Another notable open-source projects are Orpheus, known for ultra-low delay and vivid personal appearance, and EmotiVoice, a multi-voice TTS website that supports emotion as a stable style factor.
It’s challenging to become human.
But why is speaking in personal terms so difficult? After all, AI types have long since stopped feeling mechanical.
It seems as though naturality and emotions are two distinct dogs. A model can sound people and have a compelling, smooth voice, but it is utterly incapable of presenting emotion beyond easy narration.
” Personal speech production is challenging in my opinion because the information it relies on lacks psychological granularity. Most education datasets get speech that is simple and understandable, but not particularly expressive, according to Kaveh Vahdat, CEO of RiseAngle, an AI video production company. ” Emotion is more than just tone or level; it is environment, pacing, stress, and hesitation.” These characteristics are frequently inherent and are not used in a manner that devices can learn from.
” Even when feeling tags are used, they tend to flatten the difficulty of real people affect into broad categories like “happy” or “angry,” which is far from how feeling really functions in speech,” Vahdat argued.
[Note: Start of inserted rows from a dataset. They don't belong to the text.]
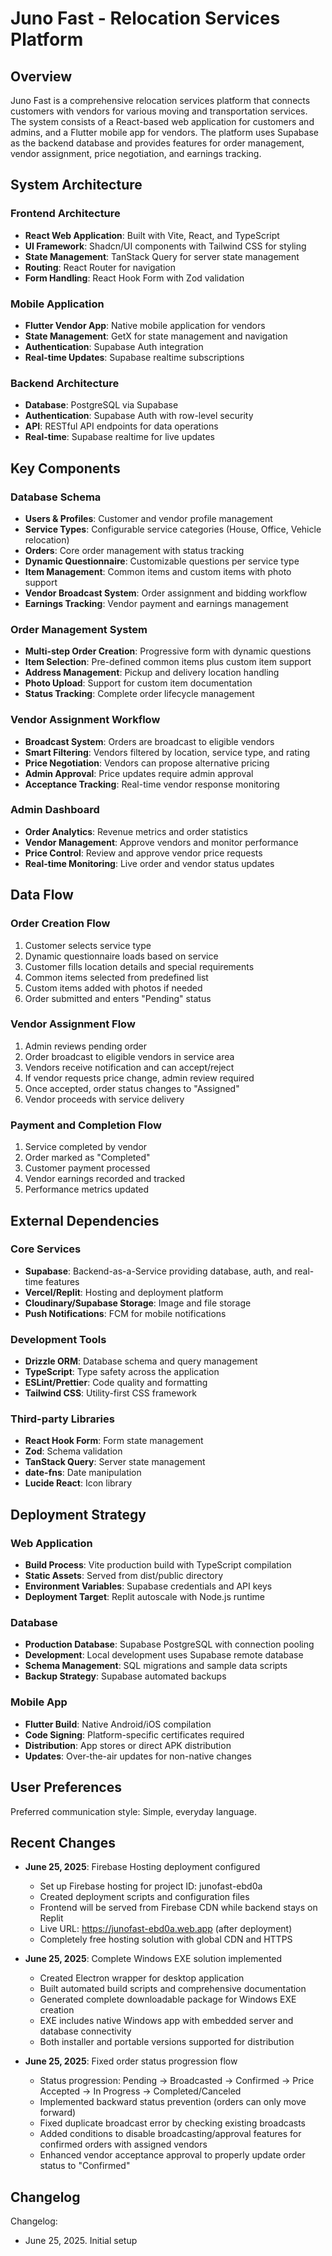# Juno Fast - Relocation Services Platform

## Overview

Juno Fast is a comprehensive relocation services platform that connects customers with vendors for various moving and transportation services. The system consists of a React-based web application for customers and admins, and a Flutter mobile app for vendors. The platform uses Supabase as the backend database and provides features for order management, vendor assignment, price negotiation, and earnings tracking.

## System Architecture

### Frontend Architecture
- **React Web Application**: Built with Vite, React, and TypeScript
- **UI Framework**: Shadcn/UI components with Tailwind CSS for styling
- **State Management**: TanStack Query for server state management
- **Routing**: React Router for navigation
- **Form Handling**: React Hook Form with Zod validation

### Mobile Application
- **Flutter Vendor App**: Native mobile application for vendors
- **State Management**: GetX for state management and navigation
- **Authentication**: Supabase Auth integration
- **Real-time Updates**: Supabase realtime subscriptions

### Backend Architecture
- **Database**: PostgreSQL via Supabase
- **Authentication**: Supabase Auth with row-level security
- **API**: RESTful API endpoints for data operations
- **Real-time**: Supabase realtime for live updates

## Key Components

### Database Schema
- **Users & Profiles**: Customer and vendor profile management
- **Service Types**: Configurable service categories (House, Office, Vehicle relocation)
- **Orders**: Core order management with status tracking
- **Dynamic Questionnaire**: Customizable questions per service type
- **Item Management**: Common items and custom items with photo support
- **Vendor Broadcast System**: Order assignment and bidding workflow
- **Earnings Tracking**: Vendor payment and earnings management

### Order Management System
- **Multi-step Order Creation**: Progressive form with dynamic questions
- **Item Selection**: Pre-defined common items plus custom item support
- **Address Management**: Pickup and delivery location handling
- **Photo Upload**: Support for custom item documentation
- **Status Tracking**: Complete order lifecycle management

### Vendor Assignment Workflow
- **Broadcast System**: Orders are broadcast to eligible vendors
- **Smart Filtering**: Vendors filtered by location, service type, and rating
- **Price Negotiation**: Vendors can propose alternative pricing
- **Admin Approval**: Price updates require admin approval
- **Acceptance Tracking**: Real-time vendor response monitoring

### Admin Dashboard
- **Order Analytics**: Revenue metrics and order statistics
- **Vendor Management**: Approve vendors and monitor performance
- **Price Control**: Review and approve vendor price requests
- **Real-time Monitoring**: Live order and vendor status updates

## Data Flow

### Order Creation Flow
1. Customer selects service type
2. Dynamic questionnaire loads based on service
3. Customer fills location details and special requirements
4. Common items selected from predefined list
5. Custom items added with photos if needed
6. Order submitted and enters "Pending" status

### Vendor Assignment Flow
1. Admin reviews pending order
2. Order broadcast to eligible vendors in service area
3. Vendors receive notification and can accept/reject
4. If vendor requests price change, admin review required
5. Once accepted, order status changes to "Assigned"
6. Vendor proceeds with service delivery

### Payment and Completion Flow
1. Service completed by vendor
2. Order marked as "Completed"
3. Customer payment processed
4. Vendor earnings recorded and tracked
5. Performance metrics updated

## External Dependencies

### Core Services
- **Supabase**: Backend-as-a-Service providing database, auth, and real-time features
- **Vercel/Replit**: Hosting and deployment platform
- **Cloudinary/Supabase Storage**: Image and file storage
- **Push Notifications**: FCM for mobile notifications

### Development Tools
- **Drizzle ORM**: Database schema and query management
- **TypeScript**: Type safety across the application
- **ESLint/Prettier**: Code quality and formatting
- **Tailwind CSS**: Utility-first CSS framework

### Third-party Libraries
- **React Hook Form**: Form state management
- **Zod**: Schema validation
- **TanStack Query**: Server state management
- **date-fns**: Date manipulation
- **Lucide React**: Icon library

## Deployment Strategy

### Web Application
- **Build Process**: Vite production build with TypeScript compilation
- **Static Assets**: Served from dist/public directory
- **Environment Variables**: Supabase credentials and API keys
- **Deployment Target**: Replit autoscale with Node.js runtime

### Database
- **Production Database**: Supabase PostgreSQL with connection pooling
- **Development**: Local development uses Supabase remote database
- **Schema Management**: SQL migrations and sample data scripts
- **Backup Strategy**: Supabase automated backups

### Mobile App
- **Flutter Build**: Native Android/iOS compilation
- **Code Signing**: Platform-specific certificates required
- **Distribution**: App stores or direct APK distribution
- **Updates**: Over-the-air updates for non-native changes

## User Preferences

Preferred communication style: Simple, everyday language.

## Recent Changes

- **June 25, 2025**: Firebase Hosting deployment configured
  - Set up Firebase hosting for project ID: junofast-ebd0a
  - Created deployment scripts and configuration files
  - Frontend will be served from Firebase CDN while backend stays on Replit
  - Live URL: https://junofast-ebd0a.web.app (after deployment)
  - Completely free hosting solution with global CDN and HTTPS

- **June 25, 2025**: Complete Windows EXE solution implemented
  - Created Electron wrapper for desktop application
  - Built automated build scripts and comprehensive documentation
  - Generated complete downloadable package for Windows EXE creation
  - EXE includes native Windows app with embedded server and database connectivity
  - Both installer and portable versions supported for distribution

- **June 25, 2025**: Fixed order status progression flow
  - Status progression: Pending → Broadcasted → Confirmed → Price Accepted → In Progress → Completed/Canceled
  - Implemented backward status prevention (orders can only move forward)
  - Fixed duplicate broadcast error by checking existing broadcasts
  - Added conditions to disable broadcasting/approval features for confirmed orders with assigned vendors
  - Enhanced vendor acceptance approval to properly update order status to "Confirmed"

## Changelog

Changelog:
- June 25, 2025. Initial setup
Dia is actually good enough, and we tried it. It produced about one second of audio per second of inference, and while it does convey tone, it doesn’t feel believable because it was so exaggerated. And this is where the whole issue lies: models lack such strong contextual awareness that it is difficult to separate a single emotion from another without adding any additional cues and make it coherent enough for people to accept that it is a part of a natural interaction.
The “uncanny valley” effect presents a particular challenge, as synthetic speech cannot make up for a neutral robotic voice by adopting a more sentimental tone.
Additionally, there are numerous more technical challenges. When speakers aren’t included in their training data, AI systems frequently perform poorly in speaker-independent experiments, which is a problem known as low classification accuracy. Significant computational power is required to process emotional speech in real-time, which limits its use on consumer devices.
Significant challenges face data quality and bias. Large, diverse datasets capturing emotions across demographics, languages, and contexts are necessary for training AI for emotional speech. Systems trained in a particular group may perform worse than others; for instance, AI trained primarily in Caucasian speech patterns might struggle with other demographics.
Some researchers contend that AI lacks consciousness, making it impossible to truly mimic human emotion. This is perhaps the most fundamental point. AI can model emotions based on patterns, but it lacks the empathy and lived experience that people bring to emotional interactions.
Guess it’s harder than it seems to be to be human. Sorry, ChatGPT
Generally Intelligent Newsletter
A generative AI model called Gen narrates a weekly AI journey.